Datum uitspraak: 8 april 2020
AFDELING
BESTUURSRECHTSPRAAK
Uitspraak op het hoger beroep van:
New Orange B.V., gevestigd te Amsterdam,
appellante,
tegen de uitspraak van de rechtbank Amsterdam van 9 mei 2019 in zaak nr. 17/7098 in het geding tussen:
New Orange
en
het algemeen bestuur van de bestuurscommissie van stadsdeel West (thans: het college van burgemeester en wethouders van Amsterdam).
Procesverloop
Bij afzonderlijke besluiten van 3 februari 2017 heeft het algemeen bestuur de aanvragen van New Orange om negen ligplaatsvergunningen voor bedrijfsvaartuigen afgewezen.
Bij afzonderlijke besluiten van 31 oktober 2017 heeft het algemeen bestuur het door New Orange daartegen gemaakte bezwaar ongegrond verklaard.
Bij uitspraak van 9 mei 2019 heeft de rechtbank het door New Orange daartegen ingestelde beroep ongegrond verklaard. Deze uitspraak is aangehecht.
Tegen deze uitspraak heeft New Orange hoger beroep ingesteld.
Het college heeft een schriftelijke uiteenzetting gegeven.
New Orange en het college hebben nadere stukken ingediend.

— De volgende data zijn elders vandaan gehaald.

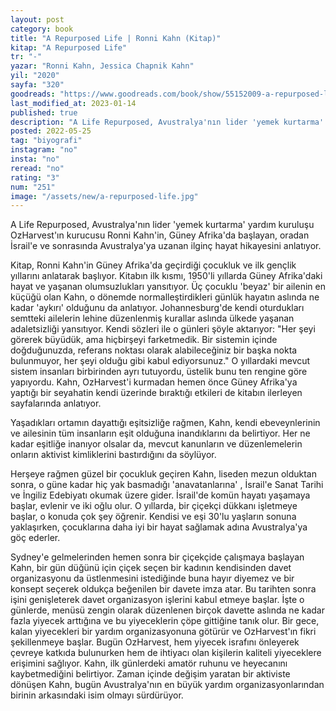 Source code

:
 ```yaml
---
layout: post
category: book
title: "A Repurposed Life | Ronni Kahn (Kitap)"
kitap: "A Repurposed Life"
tr: "-"
yazar: "Ronni Kahn, Jessica Chapnik Kahn"
yil: "2020"
sayfa: "320"
goodreads: "https://www.goodreads.com/book/show/55152009-a-repurposed-life"
last_modified_at: 2023-01-14
published: true
description: "A Life Repurposed, Avustralya'nın lider 'yemek kurtarma' yardım kuruluşu OzHarvest'ın kurucusu Ronni Kahn'in, Güney Afrika'da başlayan, oradan İsrail'e ve sonrasında Avustralya'ya uzanan ilginç hayat hikayesini anlatıyor."
posted: 2022-05-25
tag: "biyografi"
instagram: "no"
insta: "no"
reread: "no"
rating: "3"
num: "251"
image: "/assets/new/a-repurposed-life.jpg"
---
```


A Life Repurposed, Avustralya'nın lider 'yemek kurtarma' yardım kuruluşu OzHarvest'ın kurucusu Ronni Kahn'in, Güney Afrika'da başlayan, oradan İsrail'e ve sonrasında Avustralya'ya uzanan ilginç hayat hikayesini anlatıyor.

Kitap, Ronni Kahn'in Güney Afrika'da geçirdiği çocukluk ve ilk gençlik yıllarını anlatarak başlıyor. Kitabın ilk kısmı, 1950'li yıllarda Güney Afrika'daki hayat ve yaşanan olumsuzlukları yansıtıyor. Üç çocuklu 'beyaz' bir ailenin en küçüğü olan Kahn, o dönemde normalleştirdikleri günlük hayatın aslında ne kadar 'aykırı' olduğunu da anlatıyor. Johannesburg'de kendi oturdukları semtteki ailelerin lehine düzenlenmiş kurallar aslında ülkede yaşanan adaletsizliği yansıtıyor. Kendi sözleri ile o günleri şöyle aktarıyor: "Her şeyi görerek büyüdük, ama hiçbirşeyi farketmedik. Bir sistemin içinde doğduğunuzda, referans noktası olarak alabileceğiniz bir başka nokta bulunmuyor, her şeyi olduğu gibi kabul ediyorsunuz." O yıllardaki mevcut sistem insanları birbirinden ayrı tutuyordu, üstelik bunu ten rengine göre yapıyordu. Kahn, OzHarvest'i kurmadan hemen önce Güney Afrika'ya yaptığı bir seyahatin kendi üzerinde bıraktığı etkileri de kitabın ilerleyen sayfalarında anlatıyor.

Yaşadıkları ortamın dayattığı eşitsizliğe rağmen, Kahn, kendi ebeveynlerinin ve ailesinin tüm insanların eşit olduğuna inandıklarını da belirtiyor. Her ne kadar eşitliğe inanıyor olsalar da, mevcut kanunların ve düzenlemelerin onların aktivist kimliklerini bastırdığını da söylüyor.

Herşeye rağmen güzel bir çocukluk geçiren Kahn, liseden mezun olduktan sonra, o güne kadar hiç yak basmadığı 'anavatanlarına' , İsrail'e Sanat Tarihi ve İngiliz Edebiyatı okumak üzere gider. İsrail'de komün hayatı yaşamaya başlar, evlenir ve iki oğlu olur. O yıllarda, bir çiçekçi dükkanı işletmeye başlar, o konuda çok şey öğrenir. Kendisi ve eşi 30'lu yaşların sonuna yaklaşırken, çocuklarına daha iyi bir hayat sağlamak adına Avustralya'ya göç ederler. 

Sydney'e gelmelerinden hemen sonra bir çiçekçide çalışmaya başlayan Kahn, bir gün düğünü için çiçek seçen bir kadının kendisinden davet organizasyonu da üstlenmesini istediğinde buna hayır diyemez ve bir konsept seçerek oldukça beğenilen bir davete imza atar. Bu tarihten sonra işini genişleterek davet organizasyon işlerini kabul etmeye başlar. İşte o günlerde, menüsü zengin olarak düzenlenen birçok davette aslında ne kadar fazla yiyecek arttığına ve bu yiyeceklerin çöpe gittiğine tanık olur. Bir gece, kalan yiyecekleri bir yardım organizasyonuna götürür ve OzHarvest'ın fikri şekillenmeye başlar. Bugün OzHarvest, hem yiyecek israfını önleyerek çevreye katkıda bulunurken hem de ihtiyacı olan kişilerin kaliteli yiyeceklere erişimini sağlıyor. Kahn, ilk günlerdeki amatör ruhunu ve heyecanını kaybetmediğini belirtiyor. Zaman içinde değişim yaratan bir aktiviste dönüşen Kahn, bugün Avustralya'nın en büyük yardım organizasyonlarından birinin arkasındaki isim olmayı sürdürüyor.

De Afdeling heeft de zaak ter zitting behandeld op 14 februari 2020, waar New Orange, vertegenwoordigd door mr. S. Levelt en mr. L.W. Tellegen, beiden advocaat te Amsterdam, en [gemachtigde], en het college, vertegenwoordigd door mr. Y.H.M. Huisman en mr. S. Belghazi, zijn verschenen.
Overwegingen
Wettelijke bepalingen
1. De Verordening op het binnenwater 2010 (hierna: Vob):
Artikel 2.3.1 Ligplaatsvergunning woonboot
1. […]
2. De vergunning kan worden geweigerd in het belang van de welstand, ordening, de veiligheid, het milieu, het bestemmingsplan, en de vlotte en veilige doorvaart.
3. […]
Artikel 2.4.1 Ligplaatsvergunning bedrijfsvaartuig
1. Het is verboden, zonder of in afwijking van vergunning van het college met een bedrijfsvaartuig ligplaats in te nemen. De vergunning is persoons-, ligplaats-, bedrijfs- en vaartuiggebonden.
[…]
4. Artikel 2.3.1, tweede en derde lid, zijn van overeenkomstige toepassing.
[…]
Inleiding
2. New Orange heeft aan het algemeen bestuur gevraagd of zij met negen boten ligplaats mag innemen in het water van de Haarlemmertrekvaart bij het Nassauplein en de Haarlemmerweg ter hoogte van de nummers 1 tot en met 15 van de Haarlemmerweg.
Het algemeen bestuur stelt dat dat nu niet kan. Volgens het algemeen bestuur zijn er minder ligplaatsen dan waar behoefte aan is. Daarom is het algemeen bestuur bezig om een systeem te bedenken waarbij de beschikbare ligplaatsvergunningen kunnen worden verdeeld. Tot dat dat nieuwe systeem er is, worden geen ligplaatsvergunningen verleend.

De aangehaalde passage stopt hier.